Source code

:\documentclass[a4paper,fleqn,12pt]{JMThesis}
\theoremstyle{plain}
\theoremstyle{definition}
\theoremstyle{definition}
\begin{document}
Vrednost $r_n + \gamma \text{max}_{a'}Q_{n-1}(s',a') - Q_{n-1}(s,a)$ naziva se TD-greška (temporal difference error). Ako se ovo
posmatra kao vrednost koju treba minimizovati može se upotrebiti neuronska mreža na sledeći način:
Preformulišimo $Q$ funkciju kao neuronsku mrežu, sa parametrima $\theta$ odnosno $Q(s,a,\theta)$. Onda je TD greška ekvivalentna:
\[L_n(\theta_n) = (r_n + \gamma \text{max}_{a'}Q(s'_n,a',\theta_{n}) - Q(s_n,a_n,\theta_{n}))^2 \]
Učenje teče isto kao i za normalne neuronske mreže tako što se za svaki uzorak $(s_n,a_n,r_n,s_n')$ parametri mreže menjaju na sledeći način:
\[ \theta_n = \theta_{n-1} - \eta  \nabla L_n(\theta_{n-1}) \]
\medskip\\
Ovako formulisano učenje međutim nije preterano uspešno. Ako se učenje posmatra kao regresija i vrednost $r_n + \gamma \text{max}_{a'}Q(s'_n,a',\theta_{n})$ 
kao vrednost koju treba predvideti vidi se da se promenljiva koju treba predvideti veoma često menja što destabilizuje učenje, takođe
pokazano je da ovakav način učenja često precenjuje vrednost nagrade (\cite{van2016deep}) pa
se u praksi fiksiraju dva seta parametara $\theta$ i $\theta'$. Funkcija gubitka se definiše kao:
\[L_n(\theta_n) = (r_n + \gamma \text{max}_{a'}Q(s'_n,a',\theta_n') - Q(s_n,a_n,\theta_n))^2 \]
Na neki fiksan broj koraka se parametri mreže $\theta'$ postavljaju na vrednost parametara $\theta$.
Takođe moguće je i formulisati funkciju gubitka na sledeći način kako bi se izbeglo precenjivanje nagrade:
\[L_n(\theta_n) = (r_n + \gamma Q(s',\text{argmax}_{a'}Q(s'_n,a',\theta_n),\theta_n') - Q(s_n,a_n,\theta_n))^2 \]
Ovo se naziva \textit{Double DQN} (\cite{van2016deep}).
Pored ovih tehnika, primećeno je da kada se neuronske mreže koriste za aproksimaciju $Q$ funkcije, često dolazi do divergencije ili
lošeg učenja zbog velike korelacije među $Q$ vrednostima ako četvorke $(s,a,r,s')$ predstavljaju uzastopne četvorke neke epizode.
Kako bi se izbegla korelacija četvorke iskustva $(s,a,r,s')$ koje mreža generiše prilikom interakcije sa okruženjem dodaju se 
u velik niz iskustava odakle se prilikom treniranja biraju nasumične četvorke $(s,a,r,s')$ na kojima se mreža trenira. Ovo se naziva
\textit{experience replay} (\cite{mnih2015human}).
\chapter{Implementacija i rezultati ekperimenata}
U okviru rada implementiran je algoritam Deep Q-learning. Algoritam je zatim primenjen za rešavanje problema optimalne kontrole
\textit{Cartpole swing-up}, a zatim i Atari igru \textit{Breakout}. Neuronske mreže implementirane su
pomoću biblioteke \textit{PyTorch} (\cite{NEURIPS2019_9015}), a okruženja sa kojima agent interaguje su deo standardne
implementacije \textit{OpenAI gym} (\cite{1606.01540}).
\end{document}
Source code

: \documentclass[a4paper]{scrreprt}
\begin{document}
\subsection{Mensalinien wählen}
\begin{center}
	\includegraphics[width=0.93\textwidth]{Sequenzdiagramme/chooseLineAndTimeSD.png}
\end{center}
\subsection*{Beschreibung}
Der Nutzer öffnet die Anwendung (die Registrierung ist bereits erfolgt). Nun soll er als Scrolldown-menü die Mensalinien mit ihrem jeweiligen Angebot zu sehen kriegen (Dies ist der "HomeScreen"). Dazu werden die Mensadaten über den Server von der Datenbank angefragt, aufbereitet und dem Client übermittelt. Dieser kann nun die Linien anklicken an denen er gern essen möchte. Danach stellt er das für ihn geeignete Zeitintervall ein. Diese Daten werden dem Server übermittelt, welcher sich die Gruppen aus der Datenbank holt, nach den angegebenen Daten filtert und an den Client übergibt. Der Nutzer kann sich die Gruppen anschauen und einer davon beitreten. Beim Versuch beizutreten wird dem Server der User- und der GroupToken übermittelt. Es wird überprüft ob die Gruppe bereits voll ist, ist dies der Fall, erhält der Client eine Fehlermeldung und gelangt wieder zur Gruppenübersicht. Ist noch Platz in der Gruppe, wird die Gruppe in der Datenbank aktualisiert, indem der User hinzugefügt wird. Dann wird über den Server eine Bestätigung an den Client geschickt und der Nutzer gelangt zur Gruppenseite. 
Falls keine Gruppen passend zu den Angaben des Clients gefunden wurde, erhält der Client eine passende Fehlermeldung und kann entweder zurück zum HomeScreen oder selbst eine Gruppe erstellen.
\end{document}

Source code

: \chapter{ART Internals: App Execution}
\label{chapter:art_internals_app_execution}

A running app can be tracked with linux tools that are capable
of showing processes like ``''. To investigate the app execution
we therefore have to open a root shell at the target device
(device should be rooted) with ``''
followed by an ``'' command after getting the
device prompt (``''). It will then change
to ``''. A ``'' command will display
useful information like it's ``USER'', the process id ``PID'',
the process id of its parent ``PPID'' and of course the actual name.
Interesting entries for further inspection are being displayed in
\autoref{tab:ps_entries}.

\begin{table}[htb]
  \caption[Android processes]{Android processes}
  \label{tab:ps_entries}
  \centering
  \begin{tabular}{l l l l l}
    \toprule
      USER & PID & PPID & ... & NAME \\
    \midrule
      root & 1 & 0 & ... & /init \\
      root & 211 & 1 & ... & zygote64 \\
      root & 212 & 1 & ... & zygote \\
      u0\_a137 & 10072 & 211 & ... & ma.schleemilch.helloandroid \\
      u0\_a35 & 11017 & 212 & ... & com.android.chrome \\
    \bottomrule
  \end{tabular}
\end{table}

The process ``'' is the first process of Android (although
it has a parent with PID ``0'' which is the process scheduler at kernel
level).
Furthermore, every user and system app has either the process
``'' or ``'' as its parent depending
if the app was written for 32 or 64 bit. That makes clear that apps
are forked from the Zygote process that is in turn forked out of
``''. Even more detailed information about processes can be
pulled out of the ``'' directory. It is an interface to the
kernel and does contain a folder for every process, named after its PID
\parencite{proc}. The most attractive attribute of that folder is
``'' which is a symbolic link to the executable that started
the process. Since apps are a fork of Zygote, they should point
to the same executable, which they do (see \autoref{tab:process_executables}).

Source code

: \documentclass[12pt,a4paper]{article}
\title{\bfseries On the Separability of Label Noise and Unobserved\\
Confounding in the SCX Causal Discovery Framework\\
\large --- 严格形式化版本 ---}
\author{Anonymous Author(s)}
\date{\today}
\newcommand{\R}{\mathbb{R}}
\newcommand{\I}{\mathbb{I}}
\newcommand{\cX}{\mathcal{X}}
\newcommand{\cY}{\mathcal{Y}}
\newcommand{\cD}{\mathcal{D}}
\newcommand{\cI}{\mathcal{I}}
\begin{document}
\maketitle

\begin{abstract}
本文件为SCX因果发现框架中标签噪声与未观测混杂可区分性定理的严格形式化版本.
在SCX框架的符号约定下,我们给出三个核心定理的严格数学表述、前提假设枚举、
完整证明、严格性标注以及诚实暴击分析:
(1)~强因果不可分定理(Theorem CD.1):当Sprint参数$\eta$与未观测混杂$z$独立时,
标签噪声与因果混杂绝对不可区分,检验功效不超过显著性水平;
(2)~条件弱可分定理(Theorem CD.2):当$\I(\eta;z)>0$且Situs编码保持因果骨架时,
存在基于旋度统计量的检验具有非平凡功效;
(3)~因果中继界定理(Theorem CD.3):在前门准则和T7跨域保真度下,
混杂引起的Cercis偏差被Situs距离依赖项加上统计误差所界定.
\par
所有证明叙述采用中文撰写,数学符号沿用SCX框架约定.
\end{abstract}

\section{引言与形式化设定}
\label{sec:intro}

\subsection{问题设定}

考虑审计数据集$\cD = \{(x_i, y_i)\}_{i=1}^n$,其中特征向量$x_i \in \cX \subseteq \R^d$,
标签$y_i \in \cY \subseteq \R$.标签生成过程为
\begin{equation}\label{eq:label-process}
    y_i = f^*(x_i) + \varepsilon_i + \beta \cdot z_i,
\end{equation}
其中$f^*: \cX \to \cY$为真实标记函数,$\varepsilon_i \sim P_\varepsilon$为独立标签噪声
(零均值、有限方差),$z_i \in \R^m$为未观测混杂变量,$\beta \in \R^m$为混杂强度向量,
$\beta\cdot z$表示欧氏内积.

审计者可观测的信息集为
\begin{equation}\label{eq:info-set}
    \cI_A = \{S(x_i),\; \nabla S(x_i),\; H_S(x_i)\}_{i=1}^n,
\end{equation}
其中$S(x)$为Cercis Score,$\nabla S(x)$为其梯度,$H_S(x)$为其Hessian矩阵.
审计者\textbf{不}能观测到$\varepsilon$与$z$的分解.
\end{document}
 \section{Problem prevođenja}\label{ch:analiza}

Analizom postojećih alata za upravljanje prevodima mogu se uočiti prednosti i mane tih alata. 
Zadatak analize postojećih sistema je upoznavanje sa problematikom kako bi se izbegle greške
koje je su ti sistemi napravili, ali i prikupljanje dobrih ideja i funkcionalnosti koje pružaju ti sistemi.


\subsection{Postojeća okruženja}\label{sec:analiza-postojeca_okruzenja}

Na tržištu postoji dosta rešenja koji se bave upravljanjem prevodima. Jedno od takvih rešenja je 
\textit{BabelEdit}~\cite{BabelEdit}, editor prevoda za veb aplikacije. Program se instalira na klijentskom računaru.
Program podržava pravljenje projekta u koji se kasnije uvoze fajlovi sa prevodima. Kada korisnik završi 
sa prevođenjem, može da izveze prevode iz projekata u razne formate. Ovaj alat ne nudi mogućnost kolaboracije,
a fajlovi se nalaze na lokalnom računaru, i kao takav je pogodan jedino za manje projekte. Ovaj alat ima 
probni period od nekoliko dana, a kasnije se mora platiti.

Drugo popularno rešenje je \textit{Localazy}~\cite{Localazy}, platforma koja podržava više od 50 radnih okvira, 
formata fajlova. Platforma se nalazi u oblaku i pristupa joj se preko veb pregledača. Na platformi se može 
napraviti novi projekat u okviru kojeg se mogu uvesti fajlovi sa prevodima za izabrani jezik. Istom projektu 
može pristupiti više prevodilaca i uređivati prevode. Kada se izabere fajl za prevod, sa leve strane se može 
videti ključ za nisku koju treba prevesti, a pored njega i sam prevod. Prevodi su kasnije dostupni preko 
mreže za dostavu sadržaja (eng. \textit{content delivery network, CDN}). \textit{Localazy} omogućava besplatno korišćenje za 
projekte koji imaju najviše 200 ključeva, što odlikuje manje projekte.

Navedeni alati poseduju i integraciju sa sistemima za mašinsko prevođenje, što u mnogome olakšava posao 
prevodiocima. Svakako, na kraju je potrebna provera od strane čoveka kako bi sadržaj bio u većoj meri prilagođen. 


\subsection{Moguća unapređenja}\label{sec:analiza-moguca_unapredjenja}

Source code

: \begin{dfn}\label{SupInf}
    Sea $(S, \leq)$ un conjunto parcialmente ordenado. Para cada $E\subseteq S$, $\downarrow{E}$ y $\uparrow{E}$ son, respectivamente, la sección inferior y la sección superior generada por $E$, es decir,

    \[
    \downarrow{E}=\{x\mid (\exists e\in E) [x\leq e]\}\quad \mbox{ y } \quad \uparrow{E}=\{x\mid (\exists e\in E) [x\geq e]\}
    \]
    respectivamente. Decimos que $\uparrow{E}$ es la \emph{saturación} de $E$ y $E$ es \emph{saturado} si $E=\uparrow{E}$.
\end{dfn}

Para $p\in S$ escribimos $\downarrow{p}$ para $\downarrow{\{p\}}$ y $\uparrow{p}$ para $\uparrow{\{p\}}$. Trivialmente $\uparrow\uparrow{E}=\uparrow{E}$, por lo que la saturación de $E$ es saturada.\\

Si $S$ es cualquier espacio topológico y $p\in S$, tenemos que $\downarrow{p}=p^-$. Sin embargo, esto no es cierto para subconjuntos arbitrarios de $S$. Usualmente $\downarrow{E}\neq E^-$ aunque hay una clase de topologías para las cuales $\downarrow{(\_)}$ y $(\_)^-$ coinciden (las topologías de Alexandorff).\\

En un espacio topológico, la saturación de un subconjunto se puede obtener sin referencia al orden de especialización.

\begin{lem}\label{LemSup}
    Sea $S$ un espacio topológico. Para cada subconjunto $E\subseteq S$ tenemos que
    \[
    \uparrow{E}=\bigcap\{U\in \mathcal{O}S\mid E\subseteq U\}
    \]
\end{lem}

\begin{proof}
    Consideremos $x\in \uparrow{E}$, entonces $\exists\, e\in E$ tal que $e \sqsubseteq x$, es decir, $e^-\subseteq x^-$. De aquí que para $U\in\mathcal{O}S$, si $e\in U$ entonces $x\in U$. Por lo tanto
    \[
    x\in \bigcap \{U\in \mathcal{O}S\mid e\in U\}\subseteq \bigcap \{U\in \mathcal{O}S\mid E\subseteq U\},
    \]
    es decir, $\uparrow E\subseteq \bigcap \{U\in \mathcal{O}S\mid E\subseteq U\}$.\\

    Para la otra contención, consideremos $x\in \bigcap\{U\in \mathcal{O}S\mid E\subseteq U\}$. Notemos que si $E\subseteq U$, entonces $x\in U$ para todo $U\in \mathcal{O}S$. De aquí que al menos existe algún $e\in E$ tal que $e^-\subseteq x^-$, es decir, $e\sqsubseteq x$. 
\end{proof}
● ● ● ●
Scan the material for lines with the word "after". Reply with how many there are, number only.

Expected answer: 2